═══ INPUT DATA ═══
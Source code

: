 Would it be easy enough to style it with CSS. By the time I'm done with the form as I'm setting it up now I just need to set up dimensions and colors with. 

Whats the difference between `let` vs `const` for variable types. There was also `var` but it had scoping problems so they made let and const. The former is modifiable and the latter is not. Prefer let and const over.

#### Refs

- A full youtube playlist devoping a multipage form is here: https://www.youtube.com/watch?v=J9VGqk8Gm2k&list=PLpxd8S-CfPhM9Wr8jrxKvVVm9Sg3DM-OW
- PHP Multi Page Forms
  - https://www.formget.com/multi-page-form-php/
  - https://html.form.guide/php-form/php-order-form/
═══
═══ INPUT DATA ═══
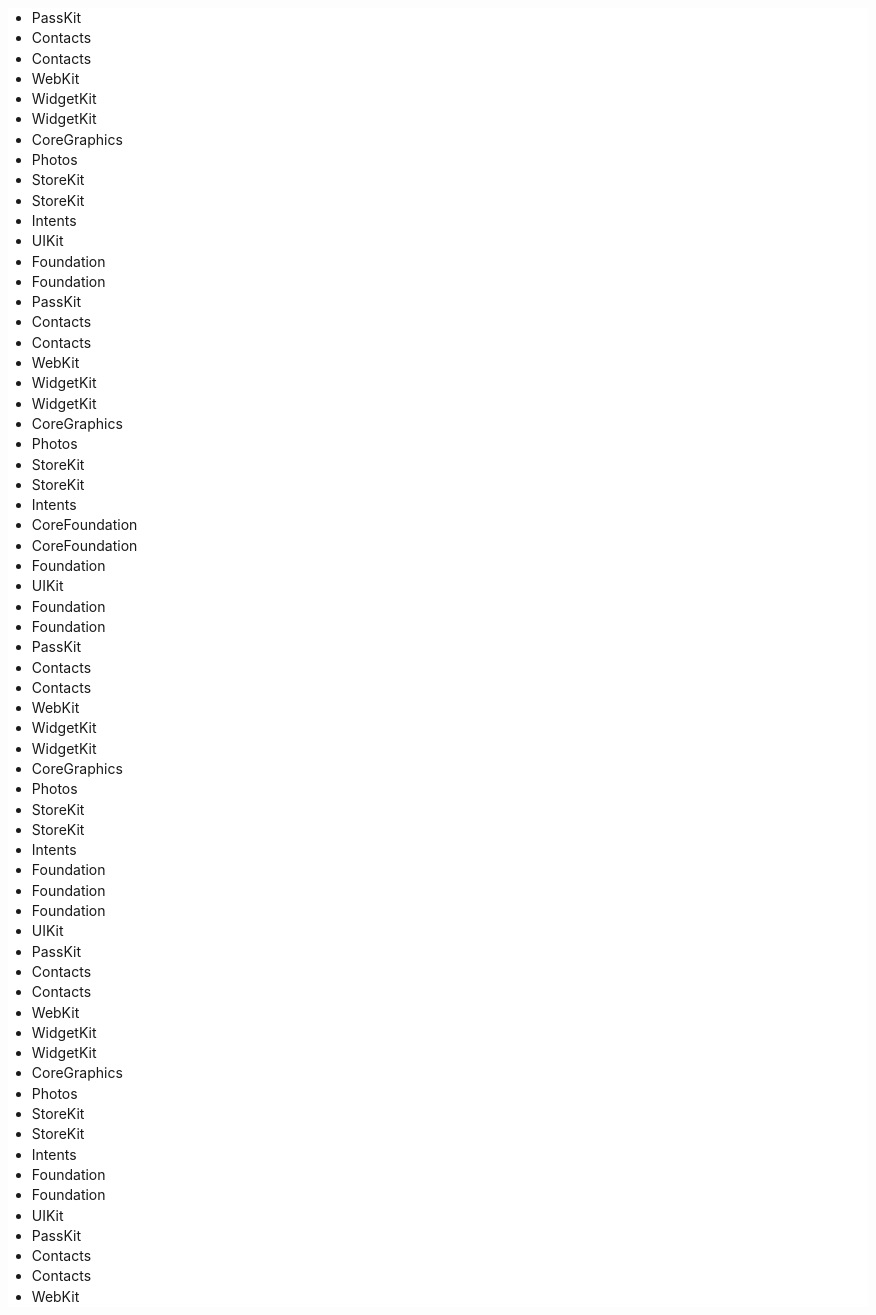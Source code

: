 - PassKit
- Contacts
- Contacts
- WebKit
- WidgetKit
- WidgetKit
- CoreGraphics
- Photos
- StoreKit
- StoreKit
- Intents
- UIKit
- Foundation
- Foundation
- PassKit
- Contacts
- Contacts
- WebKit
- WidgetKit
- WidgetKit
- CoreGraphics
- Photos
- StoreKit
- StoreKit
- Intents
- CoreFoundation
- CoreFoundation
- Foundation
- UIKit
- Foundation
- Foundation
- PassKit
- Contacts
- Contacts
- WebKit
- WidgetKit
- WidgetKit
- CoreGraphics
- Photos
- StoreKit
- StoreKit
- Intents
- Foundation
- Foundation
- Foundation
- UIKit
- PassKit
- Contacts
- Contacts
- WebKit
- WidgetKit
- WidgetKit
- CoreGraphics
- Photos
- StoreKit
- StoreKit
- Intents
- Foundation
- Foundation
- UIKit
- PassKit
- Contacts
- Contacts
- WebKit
═══
INSTRUCTIONS FOR THE TASK: What lines hold the string "https"? Pick them out of the data.

SOLUTION TO THIS TASK:
- A full youtube playlist devoping a multipage form is here: https://www.youtube.com/watch?v=J9VGqk8Gm2k&list=PLpxd8S-CfPhM9Wr8jrxKvVVm9Sg3DM-OW
  - https://www.formget.com/multi-page-form-php/
  - https://html.form.guide/php-form/php-order-form/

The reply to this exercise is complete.